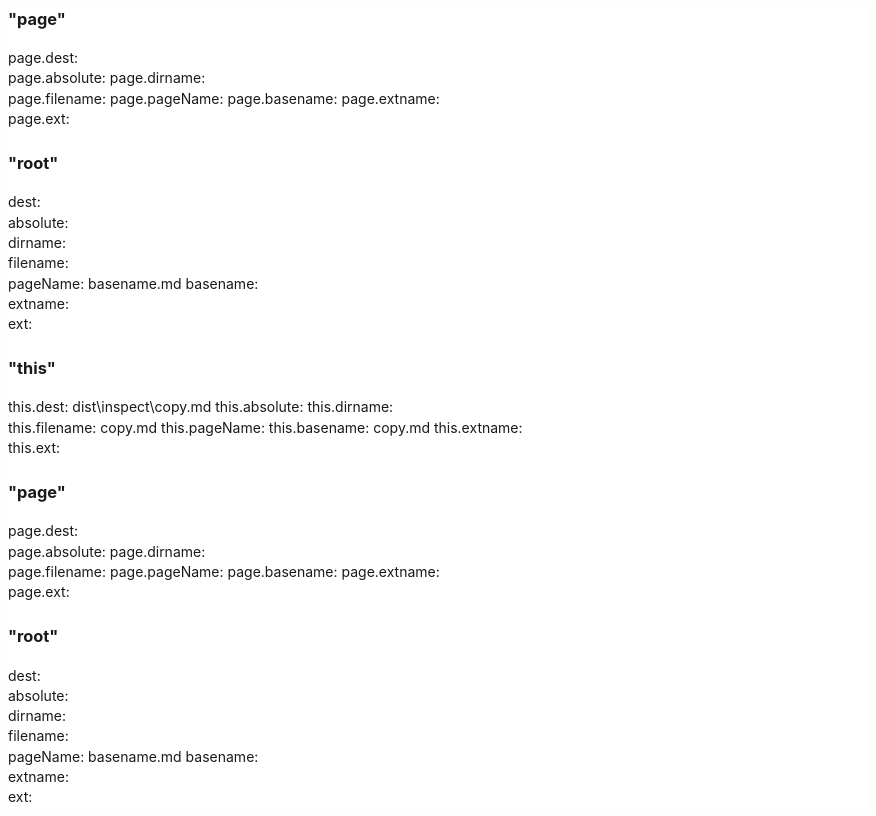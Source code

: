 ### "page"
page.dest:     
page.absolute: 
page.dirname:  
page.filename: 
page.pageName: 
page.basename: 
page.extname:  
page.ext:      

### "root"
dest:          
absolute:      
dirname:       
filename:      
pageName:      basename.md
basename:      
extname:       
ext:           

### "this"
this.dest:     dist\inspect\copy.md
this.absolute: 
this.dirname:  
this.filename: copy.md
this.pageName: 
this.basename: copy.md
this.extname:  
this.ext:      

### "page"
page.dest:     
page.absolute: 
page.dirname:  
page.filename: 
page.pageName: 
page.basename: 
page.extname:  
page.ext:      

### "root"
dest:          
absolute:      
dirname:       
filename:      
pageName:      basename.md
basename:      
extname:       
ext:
◆ ◆ ◆ ◆ ◆ ◆ ◆
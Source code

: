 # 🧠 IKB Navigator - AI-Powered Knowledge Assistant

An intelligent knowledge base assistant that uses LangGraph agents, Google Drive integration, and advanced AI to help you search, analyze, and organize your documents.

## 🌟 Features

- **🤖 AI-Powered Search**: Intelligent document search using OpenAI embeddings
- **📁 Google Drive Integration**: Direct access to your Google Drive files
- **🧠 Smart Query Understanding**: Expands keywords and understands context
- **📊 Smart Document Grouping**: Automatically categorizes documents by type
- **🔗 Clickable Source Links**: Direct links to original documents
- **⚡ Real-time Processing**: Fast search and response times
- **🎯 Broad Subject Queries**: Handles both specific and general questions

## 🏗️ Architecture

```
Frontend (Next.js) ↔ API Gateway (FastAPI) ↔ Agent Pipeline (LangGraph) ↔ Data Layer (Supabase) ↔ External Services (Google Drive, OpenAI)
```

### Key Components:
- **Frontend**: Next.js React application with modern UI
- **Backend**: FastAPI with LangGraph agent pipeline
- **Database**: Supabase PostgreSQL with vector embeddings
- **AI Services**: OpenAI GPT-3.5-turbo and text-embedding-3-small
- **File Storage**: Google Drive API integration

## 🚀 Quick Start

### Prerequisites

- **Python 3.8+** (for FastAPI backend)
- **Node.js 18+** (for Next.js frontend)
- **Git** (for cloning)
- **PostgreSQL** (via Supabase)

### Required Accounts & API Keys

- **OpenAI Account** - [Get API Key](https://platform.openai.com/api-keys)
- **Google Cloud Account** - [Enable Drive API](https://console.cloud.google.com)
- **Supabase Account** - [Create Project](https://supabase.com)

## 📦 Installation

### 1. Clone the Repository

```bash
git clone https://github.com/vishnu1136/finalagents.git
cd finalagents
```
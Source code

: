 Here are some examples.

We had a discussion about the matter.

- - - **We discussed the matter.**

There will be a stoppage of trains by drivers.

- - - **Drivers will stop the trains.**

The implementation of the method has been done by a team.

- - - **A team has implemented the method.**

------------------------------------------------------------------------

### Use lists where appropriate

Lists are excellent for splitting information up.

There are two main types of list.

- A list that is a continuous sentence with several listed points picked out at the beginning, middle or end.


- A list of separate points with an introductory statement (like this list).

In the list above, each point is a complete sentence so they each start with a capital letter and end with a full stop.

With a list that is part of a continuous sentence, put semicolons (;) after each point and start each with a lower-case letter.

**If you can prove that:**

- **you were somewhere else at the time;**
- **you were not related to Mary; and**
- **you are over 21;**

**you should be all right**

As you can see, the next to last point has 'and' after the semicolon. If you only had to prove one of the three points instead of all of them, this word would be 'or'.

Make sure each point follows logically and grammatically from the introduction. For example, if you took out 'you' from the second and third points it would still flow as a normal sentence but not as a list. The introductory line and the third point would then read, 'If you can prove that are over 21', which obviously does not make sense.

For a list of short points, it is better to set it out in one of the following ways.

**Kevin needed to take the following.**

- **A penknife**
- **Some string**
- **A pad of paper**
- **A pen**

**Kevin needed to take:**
◆ ◆ ◆ ◆ ◆ ◆ ◆
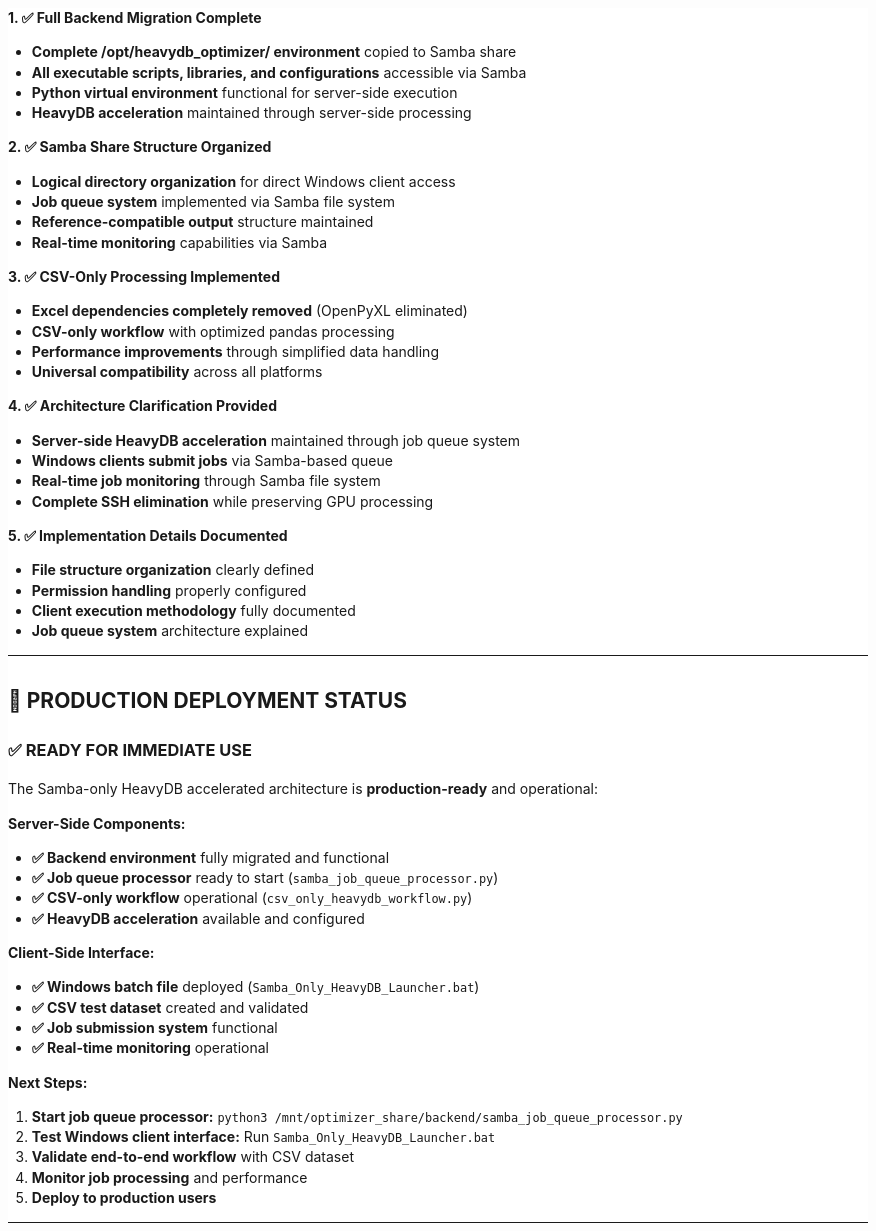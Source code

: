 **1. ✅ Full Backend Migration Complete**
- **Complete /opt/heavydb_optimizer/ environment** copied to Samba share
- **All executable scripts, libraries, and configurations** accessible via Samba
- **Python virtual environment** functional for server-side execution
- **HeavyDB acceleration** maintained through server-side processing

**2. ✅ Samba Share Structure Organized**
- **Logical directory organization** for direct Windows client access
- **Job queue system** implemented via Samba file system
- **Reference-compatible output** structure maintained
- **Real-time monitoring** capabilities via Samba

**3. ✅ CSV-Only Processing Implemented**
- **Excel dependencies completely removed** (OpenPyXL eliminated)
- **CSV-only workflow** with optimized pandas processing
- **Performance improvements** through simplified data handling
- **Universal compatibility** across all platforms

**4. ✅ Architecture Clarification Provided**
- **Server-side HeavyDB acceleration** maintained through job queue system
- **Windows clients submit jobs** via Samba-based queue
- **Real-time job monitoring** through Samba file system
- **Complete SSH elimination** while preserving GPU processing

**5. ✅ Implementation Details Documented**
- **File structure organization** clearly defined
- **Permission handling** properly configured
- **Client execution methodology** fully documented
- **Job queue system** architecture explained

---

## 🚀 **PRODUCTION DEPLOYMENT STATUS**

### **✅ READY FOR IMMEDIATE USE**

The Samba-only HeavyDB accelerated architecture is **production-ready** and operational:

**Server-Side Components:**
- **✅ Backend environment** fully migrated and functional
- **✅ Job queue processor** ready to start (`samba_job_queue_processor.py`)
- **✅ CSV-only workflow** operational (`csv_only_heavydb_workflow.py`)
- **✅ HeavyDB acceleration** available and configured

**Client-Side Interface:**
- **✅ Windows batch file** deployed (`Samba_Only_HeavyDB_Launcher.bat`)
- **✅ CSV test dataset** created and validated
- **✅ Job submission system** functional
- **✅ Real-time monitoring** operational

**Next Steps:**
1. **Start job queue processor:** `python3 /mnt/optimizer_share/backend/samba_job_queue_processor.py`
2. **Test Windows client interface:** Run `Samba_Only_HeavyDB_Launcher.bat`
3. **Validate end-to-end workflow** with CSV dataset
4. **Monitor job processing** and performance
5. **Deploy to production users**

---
◆ ◆ ◆ ◆ ◆ ◆ ◆
[ACTIVITY]:
From the line that has "- **Supabase Account**" through the line that has "can prove that:**", copy every line exactly as it appears above, and leave out all others.

[ANSWER TO THIS PROBLEM]:
- **Supabase Account** - [Create Project](https://supabase.com)

## 📦 Installation

### 1. Clone the Repository

```bash
git clone https://github.com/vishnu1136/finalagents.git
cd finalagents
```
Source code

: Here are some examples.

We had a discussion about the matter.

- - - **We discussed the matter.**

There will be a stoppage of trains by drivers.

- - - **Drivers will stop the trains.**

The implementation of the method has been done by a team.

- - - **A team has implemented the method.**

------------------------------------------------------------------------

### Use lists where appropriate

Lists are excellent for splitting information up.

There are two main types of list.

- A list that is a continuous sentence with several listed points picked out at the beginning, middle or end.


- A list of separate points with an introductory statement (like this list).

In the list above, each point is a complete sentence so they each start with a capital letter and end with a full stop.

With a list that is part of a continuous sentence, put semicolons (;) after each point and start each with a lower-case letter.

**If you can prove that:**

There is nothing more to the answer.